Hong Kong residents leave, if they can
An increasing number of Hong Kong residents have said they no longer see a future for themselves in the city. A new China’s national security law appears to be convincing even more people to leave.
After its approval by China’s National People’s Congress, a national security law for Hong Kong is due to come into effect at the beginning of next year.
This will likely accelerate a process that has been developing in recent years: More and more people choosing to leave the former British colony. Although it has enjoyed autonomous status since the 1997 handover, when China resumed control of the territory, it has witnessed a slow erosion of its freedoms in recent years.
Members of Hong Kong’s pro-democracy protest movement fear that the new legislation willfurther tighten Beijing’s grip. Many ordinary residents in the financial hub of 7.5 million are also worried that Hong Kong offers little future to them and their families.
Some 50,000 people emigrated in the last two quarters of 2019, a time of protests and escalating violence.
In December, 20,000 people applied to the Hong Kong police for a Certificate of No Criminal Conviction, which is a mandatory document for anybody hoping to emigrate. This was a 60% increase over the same period in the previous year.
Read more: Hong Kong is being ‘robbed of its rights’
‘I want to emigrate’
Josephine, a 30-year-old journalist born in Hong Kong, told DW she had taken part in the protests against the government and the extradition bill that was eventually retracted late last year. She said that she had intended to stay in Hong Kong despite Beijing’s tightening grip.

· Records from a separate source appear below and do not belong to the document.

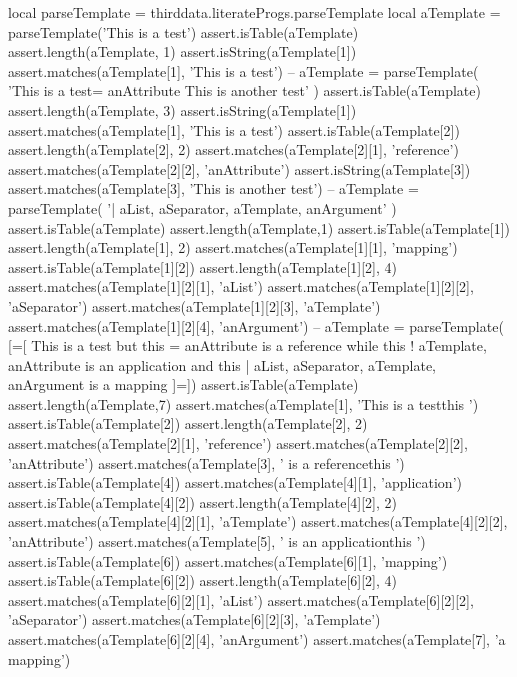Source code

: {{\startLuaTest
local parseTemplate = thirddata.literateProgs.parseTemplate
local aTemplate = parseTemplate('This is a test')
assert.isTable(aTemplate)
assert.length(aTemplate, 1)
assert.isString(aTemplate[1])
assert.matches(aTemplate[1], 'This is a test')
--
aTemplate = parseTemplate(
  'This is a test{{=  anAttribute  }}This is another test'
)
assert.isTable(aTemplate)
assert.length(aTemplate, 3)
assert.isString(aTemplate[1])
assert.matches(aTemplate[1], 'This is a test')
assert.isTable(aTemplate[2])
assert.length(aTemplate[2], 2)
assert.matches(aTemplate[2][1], 'reference')
assert.matches(aTemplate[2][2], 'anAttribute')
assert.isString(aTemplate[3])
assert.matches(aTemplate[3], 'This is another test')
--
aTemplate = parseTemplate(
  '{{| aList, aSeparator, aTemplate, anArgument}}'
)
assert.isTable(aTemplate)
assert.length(aTemplate,1)
assert.isTable(aTemplate[1])
assert.length(aTemplate[1], 2)
assert.matches(aTemplate[1][1], 'mapping')
assert.isTable(aTemplate[1][2])
assert.length(aTemplate[1][2], 4)
assert.matches(aTemplate[1][2][1], 'aList')
assert.matches(aTemplate[1][2][2], 'aSeparator')
assert.matches(aTemplate[1][2][3], 'aTemplate')
assert.matches(aTemplate[1][2][4], 'anArgument')
--
aTemplate = parseTemplate(
[=[
This is a test
but this {{= anAttribute }} is a reference
while this {{! aTemplate, anAttribute }} is an application
and this {{| aList, aSeparator, aTemplate, anArgument }}
is a mapping
]=])
assert.isTable(aTemplate)
assert.length(aTemplate,7)
assert.matches(aTemplate[1], 'This is a test\nbut this ')
assert.isTable(aTemplate[2])
assert.length(aTemplate[2], 2)
assert.matches(aTemplate[2][1], 'reference')
assert.matches(aTemplate[2][2], 'anAttribute')
assert.matches(aTemplate[3], ' is a reference\nwhile this ')
assert.isTable(aTemplate[4])
assert.matches(aTemplate[4][1], 'application')
assert.isTable(aTemplate[4][2])
assert.length(aTemplate[4][2], 2)
assert.matches(aTemplate[4][2][1], 'aTemplate')
assert.matches(aTemplate[4][2][2], 'anAttribute')
assert.matches(aTemplate[5], ' is an application\nand this ')
assert.isTable(aTemplate[6])
assert.matches(aTemplate[6][1], 'mapping')
assert.isTable(aTemplate[6][2])
assert.length(aTemplate[6][2], 4)
assert.matches(aTemplate[6][2][1], 'aList')
assert.matches(aTemplate[6][2][2], 'aSeparator')
assert.matches(aTemplate[6][2][3], 'aTemplate')
assert.matches(aTemplate[6][2][4], 'anArgument')
assert.matches(aTemplate[7], '\nis a mapping\n')
\stopLuaTest
\stopTestCase

\stopTestSuite

\startTestSuite[addTemplate]

}}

However, she changed her mind overnight after the National People’s Congress’ approval of the national security law for Hong Kong.

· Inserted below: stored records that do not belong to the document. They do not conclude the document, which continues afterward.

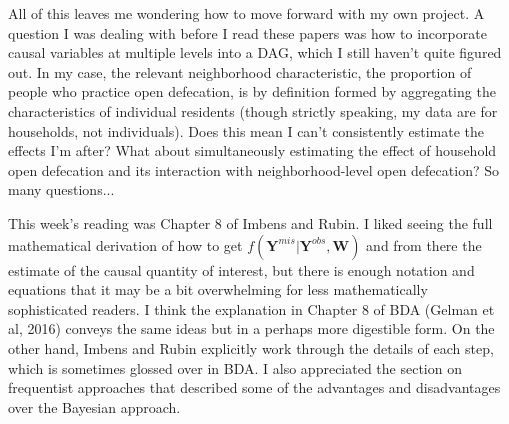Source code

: \documentclass[10pt,a4paper]{article}
\begin{document}
All of this leaves me wondering how to move forward with my own project. A question I was dealing with before I read these papers was how to incorporate causal variables at multiple levels into a DAG, which I still haven't quite figured out. In my case, the relevant neighborhood characteristic, the proportion of people who practice open defecation, is by definition formed by aggregating the characteristics of individual residents (though strictly speaking, my data are for households, not individuals). Does this mean I can't consistently estimate the effects I'm after? What about simultaneously estimating the effect of household open defecation and its interaction with neighborhood-level open defecation? So many questions...

This week's reading was Chapter 8 of Imbens and Rubin. I liked seeing the full mathematical derivation of how to get $f(\mathbf{Y}^{mis}|\mathbf{Y}^{obs}, \mathbf{W})$ and from there the estimate of the causal quantity of interest, but there is enough notation and equations that it may be a bit overwhelming for less mathematically sophisticated readers. I think the explanation in Chapter 8 of BDA (Gelman et al, 2016) conveys the same ideas but in a perhaps more digestible form. On the other hand, Imbens and Rubin explicitly work through the details of each step, which is sometimes glossed over in BDA. I also appreciated the section on frequentist approaches that described some of the advantages and disadvantages over the Bayesian approach.
\end{document}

“I would never have believed that the residents of Hong Kong would one day become refugees,” she said. “I want to emigrate.”
She said that after the announcement there was a despondent atmosphere in the newsroom where she works. “My colleagues and I were stumped. We had assumed that there would be a security law for Hong Kong sooner or later, but we were surprised that Beijing wanted to push it onto us like this.” She said even some pro-Chinese politicians were taken aback by the move.

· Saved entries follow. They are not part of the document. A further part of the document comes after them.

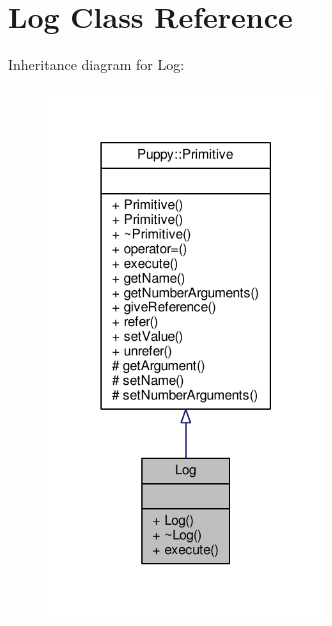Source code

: \hypertarget{classLog}{}\section{Log Class Reference}
\label{classLog}


Inheritance diagram for Log\+:
\nopagebreak
\begin{figure}[H]
\begin{center}
\leavevmode
\includegraphics[width=207pt]{classLog__inherit__graph}
\end{center}
\end{figure}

‘Beijing wants complete control’
Mr. Chow, who works in a Chinese bank, said he is also pessimistic about Hong Kong’s future and wants to emigrate, ideally with his family to Canada. He told DW he had been thinking of leaving Hong Kong for a long time and the announcement about the new law had solidified his resolve.
“All kinds of offenses could be used to restrict civil rights,” he said. “It will no longer be possible to guarantee freedom of speech at work, at home or online. I am already very cautious about expressing myself in public now.”